Nrfleherder Valley was a strange place. On the darkest, cloudiest days when rain soaked the rest of the country, the sky above the valley was blue and clear. It was conveniently situated above the river Nrfle, an easy week's ride from the capital and a day's row by boat from the coast. But tax collectors, invading armies, and door-to-door salesmen never seemed to be able to find the place. They always found themselves back where they started, confused and travel-stained. But visiting minstrels, traveling confectioneries, and Santa Clause always arrived, and sometimes more often than they intended.
The river Nrfle sprang from a small, button-like pool in the north that was very hard to find. It ran south through a deep cleft through the middle of the town and valley. Around the edges, a double line of mountain ranges ringed the outside. The people who lived there were spirited and happy.
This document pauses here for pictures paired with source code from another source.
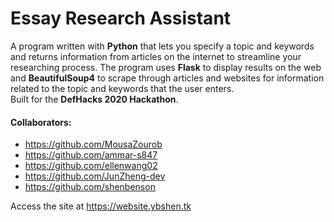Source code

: # Essay Research Assistant
A program written with **Python** that lets you specify a topic and keywords and returns information from articles on the internet to streamline your researching process. 
The program uses **Flask** to display results on the web and **BeautifulSoup4** to scrape through articles and websites
for information related to the topic and keywords that the user enters. 
<br>
Built for the **DefHacks 2020 Hackathon**.

#### Collaborators: 
* https://github.com/MousaZourob
* https://github.com/ammar-s847
* https://github.com/ellenwang02
* https://github.com/JunZheng-dev
* https://github.com/shenbenson

Access the site at https://website.ybshen.tk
Their smiles made them seem young, the ground was so fertile, crops grew themselves, and everyone was healthy and fit from climbing up and down the steep cleft every day to fetch water. If they had any complaint, it was that there were too few men.
The dearth of men had become so bad that they had to court and marry multiple brides each because there weren't enough to go around. To make up for all the extra effort on their behalf, wives doted on their husbands, hardly letting them do any housework. Every generation of men overcame the demographic handicap with grit and determination, so there was never any shortage of young people ready to get married and carry on their way of life. The fields and streets were full of them dancing, playing games, and copulating. The most adventurous of them searched for the hidden pool to the north. They rarely found it, but everyone had a good time anyway.
The village's mayor was a large man who sometimes seemed old and occasionally young but was always energetic. He was very handsome, very charming, and very rich, but he never married. The oldest residents claimed he had been the mayor when they were children. But no one believed them because the mayor was sprightly and their eyesight was terrible. He spent his day traveling from houses, to farms, to shops advising and visiting with his constituents. He was an eccentric man, and, what's worse, his eccentricity was catching.
For example, many years ago, on a typically bright Tuesday morning, he stopped by the Guilden's dairy farm and chatted with the estate patriarch, Stratton Guilden. They stood looking into the barn where Stratton's wives and daughters were busy filling pail after pail with thick, wholesome milk. The cows lowed to each other conversationally.
"Hard work, is it?" Asked the mayor.
"Aye," said Stratton. He was a laconic man,
"I imagine you milk cows because they produce the most milk?" asked the mayor.
Stratton blinked; he hadn't thought about it. "I s'pose," he replied.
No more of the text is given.